WHAT TO DO: Count the lines in the data below that include the word "with", then state the total and nothing besides.

EXERCISE MATERIAL:
Start of Block

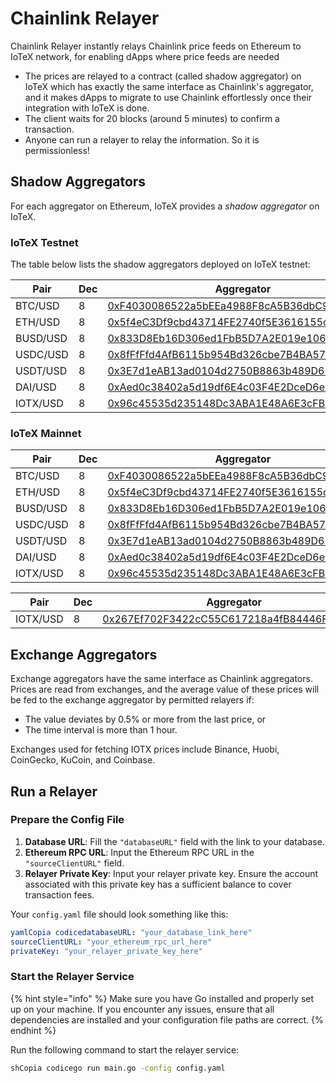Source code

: # Chainlink Relayer

Chainlink Relayer instantly relays Chainlink price feeds on Ethereum to IoTeX network, for enabling dApps where price feeds are needed

* The prices are relayed to a contract (called shadow aggregator) on IoTeX which has exactly the same interface as Chainlink's aggregator, and it makes dApps to migrate to use Chainlink effortlessly once their integration with IoTeX is done.
* The client waits for 20 blocks (around 5 minutes) to confirm a transaction.
* Anyone can run a relayer to relay the information. So it is permissionless!

## Shadow Aggregators <a href="#shadow-aggregators" id="shadow-aggregators"></a>

For each aggregator on Ethereum, IoTeX provides a _shadow aggregator_ on IoTeX.

### **IoTeX Testnet**

The table below lists the shadow aggregators deployed on IoTeX testnet:

<table><thead><tr><th width="145">Pair</th><th width="71">Dec</th><th>Aggregator</th><th>Shadow Aggregator</th></tr></thead><tbody><tr><td>BTC/USD</td><td>8</td><td><a href="https://etherscan.io/address/0xF4030086522a5bEEa4988F8cA5B36dbC97BeE88c">0xF4030086522a5bEEa4988F8cA5B36dbC97BeE88c</a></td><td><a href="https://testnet.iotexscan.io/address/0xc4A29a94f12be03033daa4e6Ce9b9678c26275a2">0xc4A29a94f12be03033daa4e6Ce9b9678c26275a2</a></td></tr><tr><td>ETH/USD</td><td>8</td><td><a href="https://etherscan.io/address/0x5f4eC3Df9cbd43714FE2740f5E3616155c5b8419">0x5f4eC3Df9cbd43714FE2740f5E3616155c5b8419</a></td><td><a href="https://testnet.iotexscan.io/address/0x107DF34D3B2F471eEff880956957e5068A987b81">0x107DF34D3B2F471eEff880956957e5068A987b81</a></td></tr><tr><td>BUSD/USD</td><td>8</td><td><a href="https://etherscan.io/address/0x833D8Eb16D306ed1FbB5D7A2E019e106B960965A">0x833D8Eb16D306ed1FbB5D7A2E019e106B960965A</a></td><td><a href="https://testnet.iotexscan.io/address/0x8A6A4407c77F1e04C39bAd8C089D639cbda40Df5">0x8A6A4407c77F1e04C39bAd8C089D639cbda40Df5</a></td></tr><tr><td>USDC/USD</td><td>8</td><td><a href="https://etherscan.io/address/0x8fFfFfd4AfB6115b954Bd326cbe7B4BA576818f6">0x8fFfFfd4AfB6115b954Bd326cbe7B4BA576818f6</a></td><td><a href="https://testnet.iotexscan.io/address/0xB1aa8c29d96720A80AFe9e3F6CD48822D27C8d54">0xB1aa8c29d96720A80AFe9e3F6CD48822D27C8d54</a></td></tr><tr><td>USDT/USD</td><td>8</td><td><a href="https://etherscan.io/address/0x3E7d1eAB13ad0104d2750B8863b489D65364e32D">0x3E7d1eAB13ad0104d2750B8863b489D65364e32D</a></td><td><a href="https://testnet.iotexscan.io/address/0x63Bd61A642d1f3dbf1f47006AC03CD7e7eb72f63">0x63Bd61A642d1f3dbf1f47006AC03CD7e7eb72f63</a></td></tr><tr><td>DAI/USD</td><td>8</td><td><a href="https://etherscan.io/address/0xAed0c38402a5d19df6E4c03F4E2DceD6e29c1ee9">0xAed0c38402a5d19df6E4c03F4E2DceD6e29c1ee9</a></td><td><a href="https://testnet.iotexscan.io/address/0x9673b1b3fbB96E24f1C1AB40421Db9465f0f1151">0x9673b1b3fbB96E24f1C1AB40421Db9465f0f1151</a></td></tr><tr><td>IOTX/USD</td><td>8</td><td><a href="https://etherscan.io/address/0x96c45535d235148Dc3ABA1E48A6E3cFB3510f4E2">0x96c45535d235148Dc3ABA1E48A6E3cFB3510f4E2</a></td><td><a href="https://testnet.iotexscan.io/address/0xf55dA02f8266eC89A58C6De361cf92ce9cee21fe">0xf55dA02f8266eC89A58C6De361cf92ce9cee21fe</a></td></tr></tbody></table>

### **IoTeX Mainnet**

<table><thead><tr><th width="148">Pair</th><th width="72">Dec</th><th>Aggregator</th><th>Shadow Aggregator</th></tr></thead><tbody><tr><td>BTC/USD</td><td>8</td><td><a href="https://etherscan.io/address/0xF4030086522a5bEEa4988F8cA5B36dbC97BeE88c">0xF4030086522a5bEEa4988F8cA5B36dbC97BeE88c</a></td><td><a href="https://iotexscan.io/address/0x631f185E832DfBC3aDfeFa37c83aA23f75d0c8c7">0x631f185E832DfBC3aDfeFa37c83aA23f75d0c8c7</a></td></tr><tr><td>ETH/USD</td><td>8</td><td><a href="https://etherscan.io/address/0x5f4eC3Df9cbd43714FE2740f5E3616155c5b8419">0x5f4eC3Df9cbd43714FE2740f5E3616155c5b8419</a></td><td><a href="https://iotexscan.io/address/0x0a1886890c0633e32746bc5021E3c1EfAD2bd662">0x0a1886890c0633e32746bc5021E3c1EfAD2bd662</a></td></tr><tr><td>BUSD/USD</td><td>8</td><td><a href="https://etherscan.io/address/0x833D8Eb16D306ed1FbB5D7A2E019e106B960965A">0x833D8Eb16D306ed1FbB5D7A2E019e106B960965A</a></td><td><a href="https://iotexscan.io/address/0x071F9106A9957e530a4B48269e38640ebAfc0f34">0x071F9106A9957e530a4B48269e38640ebAfc0f34</a></td></tr><tr><td>USDC/USD</td><td>8</td><td><a href="https://etherscan.io/address/0x8fFfFfd4AfB6115b954Bd326cbe7B4BA576818f6">0x8fFfFfd4AfB6115b954Bd326cbe7B4BA576818f6</a></td><td><a href="https://iotexscan.io/address/0xC296E7e92B3Ce84e9bF5780a47eF231E14A4506d">0xC296E7e92B3Ce84e9bF5780a47eF231E14A4506d</a></td></tr><tr><td>USDT/USD</td><td>8</td><td><a href="https://etherscan.io/address/0x3E7d1eAB13ad0104d2750B8863b489D65364e32D">0x3E7d1eAB13ad0104d2750B8863b489D65364e32D</a></td><td><a href="https://iotexscan.io/address/0xa900b5eB48F5A1122F9bfA660dd0B61Ddc56C872">0xa900b5eB48F5A1122F9bfA660dd0B61Ddc56C872</a></td></tr><tr><td>DAI/USD</td><td>8</td><td><a href="https://etherscan.io/address/0xAed0c38402a5d19df6E4c03F4E2DceD6e29c1ee9">0xAed0c38402a5d19df6E4c03F4E2DceD6e29c1ee9</a></td><td><a href="https://iotexscan.io/address/0x95eBC95FF2b81866D7Bc1c3c1257533795CF96B7">0x95eBC95FF2b81866D7Bc1c3c1257533795CF96B7</a></td></tr><tr><td>IOTX/USD</td><td>8</td><td><a href="https://etherscan.io/address/0x96c45535d235148Dc3ABA1E48A6E3cFB3510f4E2">0x96c45535d235148Dc3ABA1E48A6E3cFB3510f4E2</a></td><td><a href="https://iotexscan.io/address/0x95eBC95FF2b81866D7Bc1c3c1257533795CF96B7">0x0F7AbD6b99d5D6876C812dAc22A2c8A8A6297D90</a></td></tr></tbody></table>

<table><thead><tr><th width="151">Pair</th><th width="71">Dec</th><th>Aggregator</th></tr></thead><tbody><tr><td>IOTX/USD</td><td>8</td><td><a href="https://iotexscan.io/address/0x267Ef702F3422cC55C617218a4fB84446F5Ec646">0x267Ef702F3422cC55C617218a4fB84446F5Ec646</a></td></tr></tbody></table>

## Exchange Aggregators <a href="#exchange-aggregators" id="exchange-aggregators"></a>

Exchange aggregators have the same interface as Chainlink aggregators. Prices are read from exchanges, and the average value of these prices will be fed to the exchange aggregator by permitted relayers if:

* The value deviates by 0.5% or more from the last price, or
* The time interval is more than 1 hour.

Exchanges used for fetching IOTX prices include Binance, Huobi, CoinGecko, KuCoin, and Coinbase.

## Run a Relayer

### **Prepare the Config File**

1. **Database URL**: Fill the `"databaseURL"` field with the link to your database.
2. **Ethereum RPC URL**: Input the Ethereum RPC URL in the `"sourceClientURL"` field.
3. **Relayer Private Key**: Input your relayer private key. Ensure the account associated with this private key has a sufficient balance to cover transaction fees.

Your `config.yaml` file should look something like this:

```yaml
yamlCopia codicedatabaseURL: "your_database_link_here"
sourceClientURL: "your_ethereum_rpc_url_here"
privateKey: "your_relayer_private_key_here"
```

### **Start the Relayer Service**

{% hint style="info" %}
Make sure you have Go installed and properly set up on your machine. If you encounter any issues, ensure that all dependencies are installed and your configuration file paths are correct.
{% endhint %}

Run the following command to start the relayer service:

```sh
shCopia codicego run main.go -config config.yaml
```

End of Block

RESPONSE TO THE EXERCISE: 3